Tuesday, September 18, 2007

A Tenuous Fellowship

6 Ramadhan

There was a brief moment today, and I'm talking of nothing more than a flicker of time, when I felt so utterly weary I wondered how exactly I was going to continue to climb the stairs I was on. I suppose it's a point when the body is drawing on a new set of reserves of fuel as one tank has been emptied, and the connection has not quite been made on the new pipeline. When I first started fasting, and I'm referring here to some years ago, such moments tended to be more plentiful than they are these days, though just as mercifully fleeting. I suppose the body fits itself to its intimate knowledge of the new circumstances it finds itself in.

Those moments of weariness are extremely precious. They are tiny windows into what it must be like for those for who fasting is not a voluntary activity pursued for a set number of hours that end, inevitably, in replenishment. You learn a little (and I mean a little) about the extremes such folk must face through sharing a tiny amount of one such extreme with them.

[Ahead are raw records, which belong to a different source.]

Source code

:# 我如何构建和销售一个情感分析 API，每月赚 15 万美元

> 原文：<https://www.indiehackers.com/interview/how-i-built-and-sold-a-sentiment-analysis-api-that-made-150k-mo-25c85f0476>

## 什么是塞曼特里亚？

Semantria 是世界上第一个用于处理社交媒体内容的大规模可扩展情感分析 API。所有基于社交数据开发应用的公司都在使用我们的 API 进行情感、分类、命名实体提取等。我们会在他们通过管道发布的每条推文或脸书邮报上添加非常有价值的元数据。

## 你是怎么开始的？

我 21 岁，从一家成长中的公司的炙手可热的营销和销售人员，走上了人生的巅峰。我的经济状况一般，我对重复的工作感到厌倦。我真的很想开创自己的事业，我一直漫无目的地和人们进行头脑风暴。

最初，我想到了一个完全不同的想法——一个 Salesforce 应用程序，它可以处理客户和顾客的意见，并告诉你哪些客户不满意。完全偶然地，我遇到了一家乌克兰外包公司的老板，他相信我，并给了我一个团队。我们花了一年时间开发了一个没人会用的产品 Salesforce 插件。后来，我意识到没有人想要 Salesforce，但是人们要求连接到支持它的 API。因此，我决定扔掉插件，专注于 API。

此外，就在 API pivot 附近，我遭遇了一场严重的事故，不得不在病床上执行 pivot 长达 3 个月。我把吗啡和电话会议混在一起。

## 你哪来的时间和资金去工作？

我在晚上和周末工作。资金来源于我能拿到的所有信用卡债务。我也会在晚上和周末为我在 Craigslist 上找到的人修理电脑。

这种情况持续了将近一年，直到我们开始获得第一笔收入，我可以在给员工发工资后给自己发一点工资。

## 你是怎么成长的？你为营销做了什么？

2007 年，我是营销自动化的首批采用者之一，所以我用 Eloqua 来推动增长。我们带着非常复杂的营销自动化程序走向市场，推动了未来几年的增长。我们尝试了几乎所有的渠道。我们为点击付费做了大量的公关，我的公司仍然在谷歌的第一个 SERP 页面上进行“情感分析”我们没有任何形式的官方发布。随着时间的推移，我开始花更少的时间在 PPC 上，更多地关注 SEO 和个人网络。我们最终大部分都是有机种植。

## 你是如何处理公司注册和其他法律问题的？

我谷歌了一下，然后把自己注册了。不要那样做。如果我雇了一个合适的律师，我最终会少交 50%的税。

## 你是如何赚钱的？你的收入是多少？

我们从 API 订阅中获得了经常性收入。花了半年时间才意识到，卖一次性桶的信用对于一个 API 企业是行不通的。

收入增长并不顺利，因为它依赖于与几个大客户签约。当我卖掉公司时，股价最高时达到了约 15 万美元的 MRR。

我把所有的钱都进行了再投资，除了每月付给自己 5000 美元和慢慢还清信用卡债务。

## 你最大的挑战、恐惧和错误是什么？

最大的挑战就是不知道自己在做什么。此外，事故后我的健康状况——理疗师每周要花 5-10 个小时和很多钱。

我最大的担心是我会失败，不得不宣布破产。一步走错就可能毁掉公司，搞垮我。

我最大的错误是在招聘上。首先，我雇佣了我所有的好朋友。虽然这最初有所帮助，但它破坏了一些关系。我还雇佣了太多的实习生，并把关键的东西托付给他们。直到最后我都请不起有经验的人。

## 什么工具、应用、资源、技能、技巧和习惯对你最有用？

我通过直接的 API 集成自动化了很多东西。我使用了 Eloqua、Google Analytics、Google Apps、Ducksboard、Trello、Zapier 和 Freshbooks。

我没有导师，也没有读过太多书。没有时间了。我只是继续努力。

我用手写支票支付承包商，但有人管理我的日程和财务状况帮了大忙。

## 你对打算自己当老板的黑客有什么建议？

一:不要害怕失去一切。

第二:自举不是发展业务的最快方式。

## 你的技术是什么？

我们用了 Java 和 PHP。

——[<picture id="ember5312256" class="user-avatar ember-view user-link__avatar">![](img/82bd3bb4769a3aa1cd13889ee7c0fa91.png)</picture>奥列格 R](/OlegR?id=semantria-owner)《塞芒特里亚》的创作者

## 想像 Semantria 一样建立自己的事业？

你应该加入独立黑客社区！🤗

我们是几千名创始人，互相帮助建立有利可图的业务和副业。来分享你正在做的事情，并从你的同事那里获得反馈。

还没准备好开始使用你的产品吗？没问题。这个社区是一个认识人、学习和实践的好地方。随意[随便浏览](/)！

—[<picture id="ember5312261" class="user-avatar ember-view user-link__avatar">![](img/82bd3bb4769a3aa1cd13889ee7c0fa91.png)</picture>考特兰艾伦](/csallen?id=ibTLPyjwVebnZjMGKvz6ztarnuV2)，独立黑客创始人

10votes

A kind of soft echo of the loud shouting that constantly assails them. I'm mindful here of the ending of Gaiman's (and P. Craig Russell - I must not forget the artist) wonderful story Ramadan in The Sandman series in which, if I remember rightly, (and I haven't got the book with me as it's in KL) the boy who is listening to the magical story in a devastated Baghdad finds his fasting easy as food is hard to obtain.

Of course these windows are useless if you only look through them voyeuristically. Hence the association of Ramadhan with the giving of charity. And now I've got to think seriously of how and what to give. And make sure I do give.